Socially conservative Republicans have in the past supported the so-called Pharmacists' Rights movement. That's the movement dedicated to passing laws to protect the "religious freedom" of pharmacists who refuse to dispense birth control based on their interpretation of The Bible.

Now this:

A discrimination lawsuit filed by a Muslim Dunkin' Donuts franchisee who was not allowed to renew his contract with the chain because of a refusal to sell pork products can proceed, a U.S. appeals court ruled Tuesday.

The decision reversed an Illinois federal court judge's 2004 ruling that rejected Walid Elkhatib's argument that Dunkin' Donuts discriminated against him based on his race by making the sale of breakfast sandwiches with bacon, ham or sausage a mandatory part of his franchise agreement.

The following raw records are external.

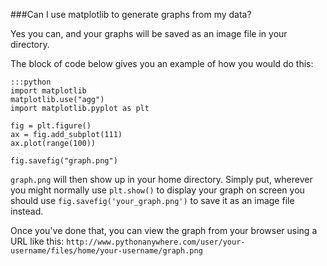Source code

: 
<!--
.. title: MatplotLib graphs
.. slug: MatplotLibGraphs
.. date: 2015-05-13 14:35:28 UTC+01:00
.. tags:
.. category:
.. link:
.. description:
.. type: text
-->





###Can I use matplotlib to generate graphs from my data?


Yes you can, and your graphs will be saved as an image file in your directory.

The block of code below gives you an example of how you would do this:

    :::python
    import matplotlib
    matplotlib.use("agg")
    import matplotlib.pyplot as plt

    fig = plt.figure()
    ax = fig.add_subplot(111)
    ax.plot(range(100))

    fig.savefig("graph.png")



`graph.png` will then show up in your home directory. Simply put, wherever you might normally use `plt.show()` to display your graph on screen you should use `fig.savefig('your_graph.png')` to save it as an image file instead.

Once you've done that, you can view the graph from your browser using a URL like this: `http://www.pythonanywhere.com/user/your-username/files/home/your-username/graph.png`
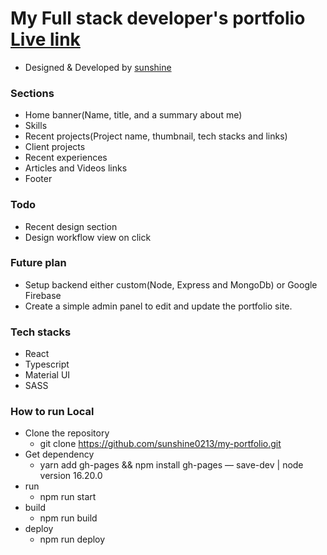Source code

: # My Full stack developer's portfolio [Live link](https://sunshine0213.github.io/my-portfolio/)
- Designed & Developed by [sunshine](https://github.com/sunshine0213)

### Sections
- Home banner(Name, title, and a summary about me)
- Skills
- Recent projects(Project name, thumbnail, tech stacks and links) 
- Client projects
- Recent experiences
- Articles and Videos links
- Footer

### Todo 
- Recent design section
- Design workflow view on click

### Future plan
- Setup backend either custom(Node, Express and MongoDb) or Google Firebase
- Create a simple admin panel to edit and update the portfolio site.

### Tech stacks
- React
- Typescript
- Material UI
- SASS

### How to run Local
- Clone the repository
    - git clone https://github.com/sunshine0213/my-portfolio.git
- Get dependency
    - yarn add gh-pages && npm install gh-pages — save-dev | node version 16.20.0
- run
    - npm run start
- build
    - npm run build
- deploy
    - npm run deploy



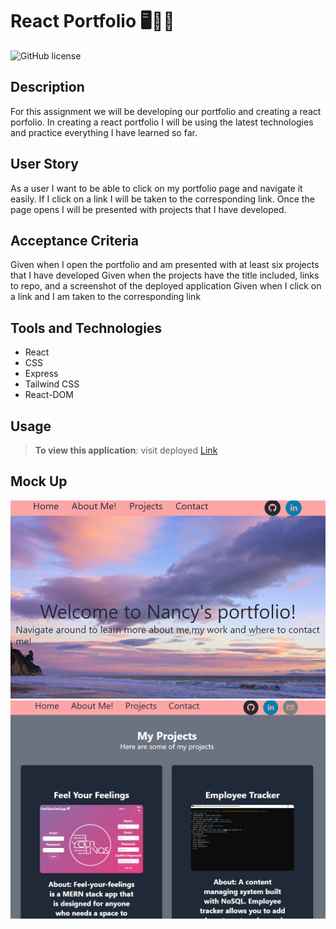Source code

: # React Portfolio 🖥️👩‍💻
![GitHub license](https://img.shields.io/badge/license-MIT-pink.svg) 

## Description
For this assignment we will be developing our portfolio and creating a react porfolio. In creating a react portfolio I will be using the latest technologies and practice everything I have learned so far.

## User Story
As a user I want to be able to click on my portfolio page and navigate it easily. If I click on a link I will be taken to the corresponding link. Once the page opens I will be presented with projects that I have developed.

## Acceptance Criteria
Given when I open the portfolio and am presented with at least six projects that I have developed
Given when the projects have the title included, links to repo, and a screenshot of the deployed application
Given when I click on a link and I am taken to the corresponding link

## Tools and Technologies
- React
- CSS
- Express
- Tailwind CSS
- React-DOM

## Usage 
 
> **To view this application**: visit deployed [Link](https://marissanancy.github.io/my-portfolio/)

## Mock Up
![This is what my page looks like ](./src/Assets/homePg.png)
![This is what my project page looks like ](./src/Assets/pjs.png)

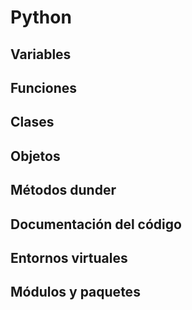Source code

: # Python

## Variables

## Funciones

## Clases

## Objetos

## Métodos dunder

## Documentación del código

## Entornos virtuales

## Módulos y paquetes

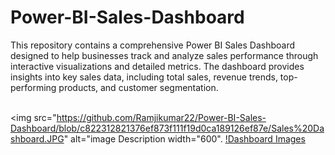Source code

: # Power-BI-Sales-Dashboard
This repository contains a comprehensive Power BI Sales Dashboard designed to help businesses track and analyze sales performance through interactive visualizations and detailed metrics. The dashboard provides insights into key sales data, including total sales, revenue trends, top-performing products, and customer segmentation.
<br><br>

<img src="https://github.com/Ramjikumar22/Power-BI-Sales-Dashboard/blob/c822312821376ef873f111f19d0ca189126ef87e/Sales%20Dashboard.JPG" alt="image Description width="600".
[!Dashboard Images](https://github.com/Ramjikumar22/Power-BI-Sales-Dashboard/blob/c822312821376ef873f111f19d0ca189126ef87e/Sales%20Dashboard.JPG)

From a legal standpoint, the logic in this case is exactly the same as the logic in the Pharmacists' Rights cases. (For previous crabbiness on this subject, read this.) Should a person in a private, contractual agreement with a business be able to violate parts of that agreement purely because he or she doesn't want to comply on religious grounds?

The sensible thing, of course, would be for the law to step aside and let the businesses run the way they want to run. If Dunkin Donuts wants it franchises to carry bacon sandwiches for breakfast, that's Dunkin's business and anyone who doesn't want to live by Dunkin's rules shouldn't be a franchisee. If Walgreens wants to sell birth conrol pills and one of Walgreens' pharmacists doesn't, Walgreens should be free to terminate the employment of that pharmacist.

Republicans have sought to enshrine Christians as a protected class, able to live by their own rules even in entirely voluntary business relations. This has been positioned as an issue of religious freedom. If that's really the case, consistency would require Republicans to support Mr. Elkhatib's right to refuse to sell the menu items Dunkin Donuts advertises and expects its customers to be able to purchase.

I, personally, do not expect the Republican politicians so deferential to Christian pharmacists to step up quite so enthusiastically for Mr. Elkhatib. That's because I, personally, think most of the conservative Republican argument is not in favor of religious freedom so much as it is about the creation of an American theocracy. Religious freedom, to them, is the power of certain sorts of Christians to dictate the behavior of the rest of us.

We'll see.

06/05/2007

God Hates Me

It is at this very moment hailing on my new car.

UPDATE: My new car survived. I barely did. When it used to hail on my old car I didn't even care. I miss my old car.

And no, I don't really believe that God hates me.  I assume that God is not concerned with whether my car gets dented or not. I vastly prefer a God who prioritizes better than that.